**SUPPLIED DATA**
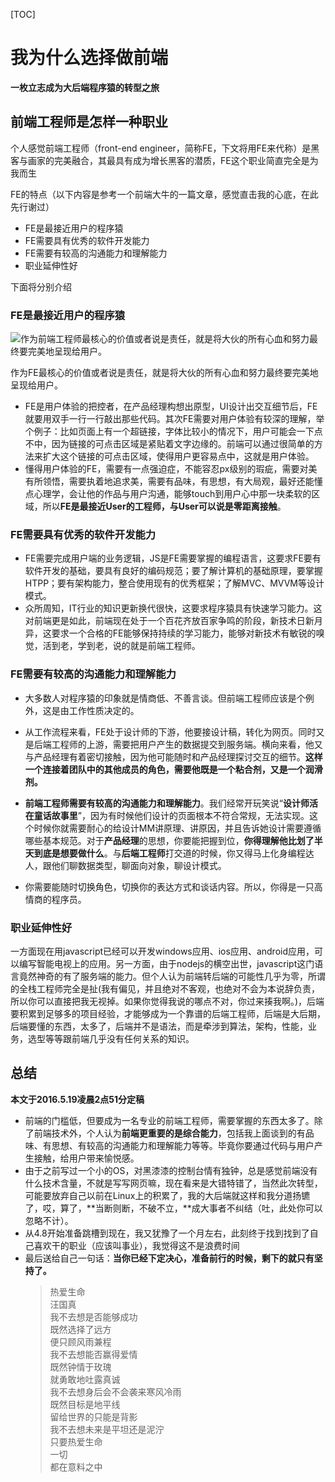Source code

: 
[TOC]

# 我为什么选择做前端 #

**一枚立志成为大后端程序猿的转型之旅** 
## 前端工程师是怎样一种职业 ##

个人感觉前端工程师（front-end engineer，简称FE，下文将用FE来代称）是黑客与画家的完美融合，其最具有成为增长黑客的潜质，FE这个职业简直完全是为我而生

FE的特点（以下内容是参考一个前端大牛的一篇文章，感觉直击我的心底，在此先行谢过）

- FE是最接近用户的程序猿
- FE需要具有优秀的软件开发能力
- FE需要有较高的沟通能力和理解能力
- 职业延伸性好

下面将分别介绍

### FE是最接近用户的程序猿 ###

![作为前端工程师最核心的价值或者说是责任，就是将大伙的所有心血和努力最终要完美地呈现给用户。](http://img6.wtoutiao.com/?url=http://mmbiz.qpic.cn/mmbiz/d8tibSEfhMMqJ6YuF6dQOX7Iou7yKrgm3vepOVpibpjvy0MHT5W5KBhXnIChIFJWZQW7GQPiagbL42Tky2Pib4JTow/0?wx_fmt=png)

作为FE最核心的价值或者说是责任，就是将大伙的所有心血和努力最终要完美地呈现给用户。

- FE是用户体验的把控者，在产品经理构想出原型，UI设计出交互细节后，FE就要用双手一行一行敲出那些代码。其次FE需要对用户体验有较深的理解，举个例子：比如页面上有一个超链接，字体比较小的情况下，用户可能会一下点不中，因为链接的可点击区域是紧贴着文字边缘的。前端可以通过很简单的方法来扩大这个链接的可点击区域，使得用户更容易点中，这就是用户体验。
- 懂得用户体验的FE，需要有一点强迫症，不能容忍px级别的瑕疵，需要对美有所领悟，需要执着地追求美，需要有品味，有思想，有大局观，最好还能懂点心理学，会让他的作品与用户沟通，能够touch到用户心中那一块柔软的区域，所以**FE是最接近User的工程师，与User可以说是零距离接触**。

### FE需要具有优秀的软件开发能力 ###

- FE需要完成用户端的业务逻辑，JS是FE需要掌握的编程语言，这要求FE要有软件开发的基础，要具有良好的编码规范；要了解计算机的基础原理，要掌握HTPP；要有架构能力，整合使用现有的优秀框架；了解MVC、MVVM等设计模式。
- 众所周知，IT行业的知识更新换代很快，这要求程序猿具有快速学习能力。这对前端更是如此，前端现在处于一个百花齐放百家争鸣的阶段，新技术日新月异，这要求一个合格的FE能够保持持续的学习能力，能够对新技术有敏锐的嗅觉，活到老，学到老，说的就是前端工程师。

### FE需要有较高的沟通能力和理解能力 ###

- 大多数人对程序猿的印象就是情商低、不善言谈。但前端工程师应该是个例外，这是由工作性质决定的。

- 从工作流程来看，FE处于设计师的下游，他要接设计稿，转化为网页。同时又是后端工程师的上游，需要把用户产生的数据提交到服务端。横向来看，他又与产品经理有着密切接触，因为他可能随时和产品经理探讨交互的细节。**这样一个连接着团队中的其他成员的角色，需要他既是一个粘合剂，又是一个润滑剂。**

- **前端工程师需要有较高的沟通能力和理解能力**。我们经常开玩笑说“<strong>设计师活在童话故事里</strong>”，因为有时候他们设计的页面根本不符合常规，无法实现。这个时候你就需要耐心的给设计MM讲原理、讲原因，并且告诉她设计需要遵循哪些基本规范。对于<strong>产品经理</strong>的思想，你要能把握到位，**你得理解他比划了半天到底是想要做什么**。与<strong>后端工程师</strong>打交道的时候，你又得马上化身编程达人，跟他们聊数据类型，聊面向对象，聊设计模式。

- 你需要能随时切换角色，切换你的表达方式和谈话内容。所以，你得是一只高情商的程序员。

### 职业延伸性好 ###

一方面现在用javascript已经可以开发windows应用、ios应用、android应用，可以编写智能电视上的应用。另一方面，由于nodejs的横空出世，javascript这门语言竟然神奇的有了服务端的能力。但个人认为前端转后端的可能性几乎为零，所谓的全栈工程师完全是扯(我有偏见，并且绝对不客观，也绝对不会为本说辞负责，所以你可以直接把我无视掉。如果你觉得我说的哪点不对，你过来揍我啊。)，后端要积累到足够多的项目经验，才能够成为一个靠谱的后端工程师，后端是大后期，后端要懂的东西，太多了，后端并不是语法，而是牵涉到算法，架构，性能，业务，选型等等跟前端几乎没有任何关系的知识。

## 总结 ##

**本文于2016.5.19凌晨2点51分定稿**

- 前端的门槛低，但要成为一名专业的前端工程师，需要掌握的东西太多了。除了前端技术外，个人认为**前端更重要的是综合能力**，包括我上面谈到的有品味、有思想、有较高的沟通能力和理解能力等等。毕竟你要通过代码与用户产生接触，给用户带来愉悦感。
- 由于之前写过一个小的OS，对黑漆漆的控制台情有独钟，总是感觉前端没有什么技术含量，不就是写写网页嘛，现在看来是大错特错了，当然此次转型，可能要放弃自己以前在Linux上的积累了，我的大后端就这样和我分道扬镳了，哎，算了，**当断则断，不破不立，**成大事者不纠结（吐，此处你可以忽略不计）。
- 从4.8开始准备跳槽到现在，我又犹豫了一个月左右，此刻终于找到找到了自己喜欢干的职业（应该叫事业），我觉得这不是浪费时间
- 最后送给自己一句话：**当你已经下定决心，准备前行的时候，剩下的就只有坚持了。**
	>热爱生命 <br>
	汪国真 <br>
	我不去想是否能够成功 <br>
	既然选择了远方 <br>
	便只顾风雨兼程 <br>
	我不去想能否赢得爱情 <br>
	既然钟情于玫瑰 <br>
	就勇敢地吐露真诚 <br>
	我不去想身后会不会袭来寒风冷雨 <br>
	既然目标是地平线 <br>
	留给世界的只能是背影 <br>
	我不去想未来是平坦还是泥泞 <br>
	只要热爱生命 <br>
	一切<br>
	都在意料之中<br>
---
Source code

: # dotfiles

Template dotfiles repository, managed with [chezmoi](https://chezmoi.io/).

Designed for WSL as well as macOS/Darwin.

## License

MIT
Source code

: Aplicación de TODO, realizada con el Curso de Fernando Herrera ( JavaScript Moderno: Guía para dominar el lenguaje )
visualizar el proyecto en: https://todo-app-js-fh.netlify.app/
* * *
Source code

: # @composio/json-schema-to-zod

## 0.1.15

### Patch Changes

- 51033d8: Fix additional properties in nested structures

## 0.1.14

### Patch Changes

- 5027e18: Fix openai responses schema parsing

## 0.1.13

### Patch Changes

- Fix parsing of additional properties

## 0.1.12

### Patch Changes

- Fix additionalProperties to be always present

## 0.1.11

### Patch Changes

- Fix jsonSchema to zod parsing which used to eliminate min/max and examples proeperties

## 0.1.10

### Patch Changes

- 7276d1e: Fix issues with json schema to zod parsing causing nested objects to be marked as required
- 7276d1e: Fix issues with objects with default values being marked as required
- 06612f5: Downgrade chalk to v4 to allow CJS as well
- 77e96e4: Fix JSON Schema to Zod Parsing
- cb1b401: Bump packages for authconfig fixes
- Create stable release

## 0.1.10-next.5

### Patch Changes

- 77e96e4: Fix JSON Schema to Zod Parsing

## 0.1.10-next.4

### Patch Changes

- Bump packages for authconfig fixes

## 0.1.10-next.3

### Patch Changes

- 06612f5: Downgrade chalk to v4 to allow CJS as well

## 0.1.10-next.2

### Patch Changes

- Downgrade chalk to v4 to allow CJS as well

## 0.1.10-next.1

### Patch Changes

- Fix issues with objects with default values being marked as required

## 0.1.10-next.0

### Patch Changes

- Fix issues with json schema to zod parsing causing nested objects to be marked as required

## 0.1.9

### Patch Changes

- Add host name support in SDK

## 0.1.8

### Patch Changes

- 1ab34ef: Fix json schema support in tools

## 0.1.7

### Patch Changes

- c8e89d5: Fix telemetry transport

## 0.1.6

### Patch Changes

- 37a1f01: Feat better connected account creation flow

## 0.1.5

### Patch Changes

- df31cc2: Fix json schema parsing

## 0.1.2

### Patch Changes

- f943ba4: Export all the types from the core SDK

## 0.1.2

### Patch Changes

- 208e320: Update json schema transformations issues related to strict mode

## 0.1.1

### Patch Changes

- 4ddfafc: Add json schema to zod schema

**TASK BRIEF**
Only the lines above from the one with "作为FE最核心的价值或者说是" up to and including the one with "### FE需要有较高的沟通能力和理解能力 ###" should be repeated, exactly as written.

**RESPONSE AREA**
作为FE最核心的价值或者说是责任，就是将大伙的所有心血和努力最终要完美地呈现给用户。

- FE是用户体验的把控者，在产品经理构想出原型，UI设计出交互细节后，FE就要用双手一行一行敲出那些代码。其次FE需要对用户体验有较深的理解，举个例子：比如页面上有一个超链接，字体比较小的情况下，用户可能会一下点不中，因为链接的可点击区域是紧贴着文字边缘的。前端可以通过很简单的方法来扩大这个链接的可点击区域，使得用户更容易点中，这就是用户体验。
- 懂得用户体验的FE，需要有一点强迫症，不能容忍px级别的瑕疵，需要对美有所领悟，需要执着地追求美，需要有品味，有思想，有大局观，最好还能懂点心理学，会让他的作品与用户沟通，能够touch到用户心中那一块柔软的区域，所以**FE是最接近User的工程师，与User可以说是零距离接触**。

### FE需要具有优秀的软件开发能力 ###

- FE需要完成用户端的业务逻辑，JS是FE需要掌握的编程语言，这要求FE要有软件开发的基础，要具有良好的编码规范；要了解计算机的基础原理，要掌握HTPP；要有架构能力，整合使用现有的优秀框架；了解MVC、MVVM等设计模式。
- 众所周知，IT行业的知识更新换代很快，这要求程序猿具有快速学习能力。这对前端更是如此，前端现在处于一个百花齐放百家争鸣的阶段，新技术日新月异，这要求一个合格的FE能够保持持续的学习能力，能够对新技术有敏锐的嗅觉，活到老，学到老，说的就是前端工程师。

### FE需要有较高的沟通能力和理解能力 ###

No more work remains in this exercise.